**Exercise input:**
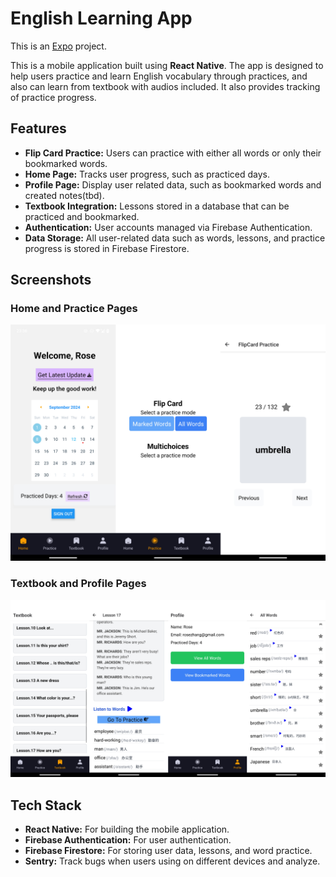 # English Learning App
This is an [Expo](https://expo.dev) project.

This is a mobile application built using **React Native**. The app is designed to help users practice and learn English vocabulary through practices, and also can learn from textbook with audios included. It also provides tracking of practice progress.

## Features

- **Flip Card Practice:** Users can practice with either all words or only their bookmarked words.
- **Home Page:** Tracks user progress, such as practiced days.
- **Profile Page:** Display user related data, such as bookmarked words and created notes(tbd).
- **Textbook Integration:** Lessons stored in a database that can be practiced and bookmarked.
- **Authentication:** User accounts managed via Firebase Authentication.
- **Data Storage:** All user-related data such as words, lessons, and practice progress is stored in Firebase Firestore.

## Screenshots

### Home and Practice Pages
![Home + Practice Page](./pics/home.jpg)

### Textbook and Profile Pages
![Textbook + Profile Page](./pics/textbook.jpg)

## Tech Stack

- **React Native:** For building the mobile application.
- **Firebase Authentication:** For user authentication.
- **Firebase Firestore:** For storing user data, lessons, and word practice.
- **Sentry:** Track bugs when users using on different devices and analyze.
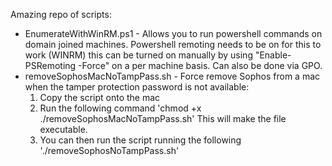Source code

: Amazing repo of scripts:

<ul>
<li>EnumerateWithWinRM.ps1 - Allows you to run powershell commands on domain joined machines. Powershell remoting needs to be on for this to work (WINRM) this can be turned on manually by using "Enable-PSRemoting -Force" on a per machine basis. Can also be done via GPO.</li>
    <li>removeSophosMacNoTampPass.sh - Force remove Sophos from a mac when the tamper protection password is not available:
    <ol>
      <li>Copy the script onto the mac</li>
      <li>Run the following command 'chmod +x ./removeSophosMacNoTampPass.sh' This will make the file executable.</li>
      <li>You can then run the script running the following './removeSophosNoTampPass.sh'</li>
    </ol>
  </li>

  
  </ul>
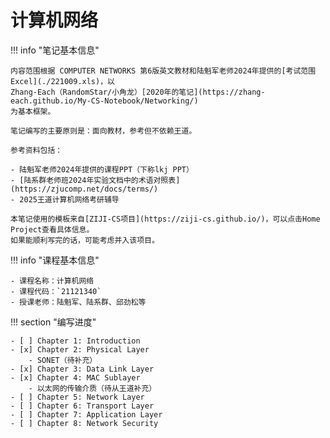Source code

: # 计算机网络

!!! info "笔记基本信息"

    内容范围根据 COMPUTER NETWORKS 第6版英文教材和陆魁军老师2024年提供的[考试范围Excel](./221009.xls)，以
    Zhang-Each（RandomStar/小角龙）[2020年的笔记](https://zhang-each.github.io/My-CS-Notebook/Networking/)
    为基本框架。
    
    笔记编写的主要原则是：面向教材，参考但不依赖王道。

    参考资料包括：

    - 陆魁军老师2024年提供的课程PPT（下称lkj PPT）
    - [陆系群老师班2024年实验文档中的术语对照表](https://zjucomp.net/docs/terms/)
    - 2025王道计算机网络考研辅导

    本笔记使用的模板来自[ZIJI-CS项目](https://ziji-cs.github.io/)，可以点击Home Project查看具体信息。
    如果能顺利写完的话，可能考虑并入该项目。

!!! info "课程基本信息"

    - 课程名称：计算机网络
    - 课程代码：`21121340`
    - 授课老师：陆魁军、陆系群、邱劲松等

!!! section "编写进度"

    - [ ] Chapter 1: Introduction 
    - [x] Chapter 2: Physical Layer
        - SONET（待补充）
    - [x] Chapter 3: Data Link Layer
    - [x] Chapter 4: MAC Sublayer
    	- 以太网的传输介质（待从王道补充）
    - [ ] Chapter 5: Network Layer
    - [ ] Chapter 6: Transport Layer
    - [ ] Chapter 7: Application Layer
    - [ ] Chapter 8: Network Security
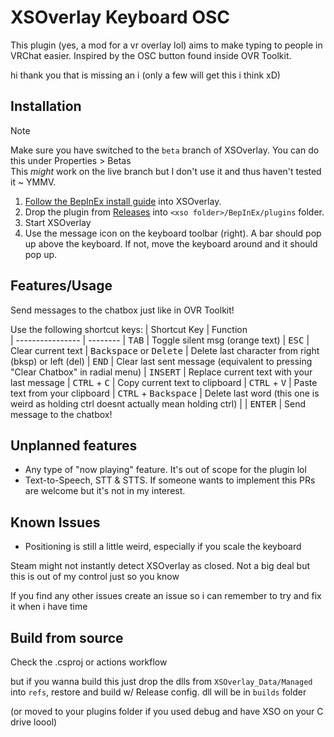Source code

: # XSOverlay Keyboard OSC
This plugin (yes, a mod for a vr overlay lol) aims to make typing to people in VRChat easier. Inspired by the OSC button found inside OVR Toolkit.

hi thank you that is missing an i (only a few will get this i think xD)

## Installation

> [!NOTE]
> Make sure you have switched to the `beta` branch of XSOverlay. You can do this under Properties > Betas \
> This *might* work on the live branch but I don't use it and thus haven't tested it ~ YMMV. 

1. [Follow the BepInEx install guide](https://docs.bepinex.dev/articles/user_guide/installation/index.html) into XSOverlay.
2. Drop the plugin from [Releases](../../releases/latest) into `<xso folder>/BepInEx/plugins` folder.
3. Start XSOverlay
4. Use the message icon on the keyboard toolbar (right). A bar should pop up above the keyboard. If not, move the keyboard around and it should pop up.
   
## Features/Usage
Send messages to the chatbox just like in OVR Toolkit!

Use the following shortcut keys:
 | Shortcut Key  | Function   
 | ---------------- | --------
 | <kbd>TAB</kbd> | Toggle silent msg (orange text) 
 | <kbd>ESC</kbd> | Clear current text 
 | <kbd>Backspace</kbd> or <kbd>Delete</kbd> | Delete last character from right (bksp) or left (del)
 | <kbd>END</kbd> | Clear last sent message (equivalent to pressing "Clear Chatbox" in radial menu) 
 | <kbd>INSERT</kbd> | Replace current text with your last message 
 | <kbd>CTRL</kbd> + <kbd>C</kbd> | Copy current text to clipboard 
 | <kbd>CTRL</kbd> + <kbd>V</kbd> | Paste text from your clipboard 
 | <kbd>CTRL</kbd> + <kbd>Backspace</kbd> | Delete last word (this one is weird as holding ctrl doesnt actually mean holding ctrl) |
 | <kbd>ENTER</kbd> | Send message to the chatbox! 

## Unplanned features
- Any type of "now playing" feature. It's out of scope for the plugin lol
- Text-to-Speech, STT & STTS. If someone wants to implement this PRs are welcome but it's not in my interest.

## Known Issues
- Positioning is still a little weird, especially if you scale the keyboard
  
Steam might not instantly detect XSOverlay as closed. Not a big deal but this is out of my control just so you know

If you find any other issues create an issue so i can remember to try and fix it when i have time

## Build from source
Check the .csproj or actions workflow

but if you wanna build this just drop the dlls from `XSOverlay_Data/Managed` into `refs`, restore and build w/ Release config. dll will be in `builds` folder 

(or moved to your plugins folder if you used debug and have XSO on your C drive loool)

**Required action:** Keep only the lines of the listing that contain the word "Delete", and copy them.

**Problem solution:**
 | <kbd>Backspace</kbd> or <kbd>Delete</kbd> | Delete last character from right (bksp) or left (del)
 | <kbd>CTRL</kbd> + <kbd>Backspace</kbd> | Delete last word (this one is weird as holding ctrl doesnt actually mean holding ctrl) |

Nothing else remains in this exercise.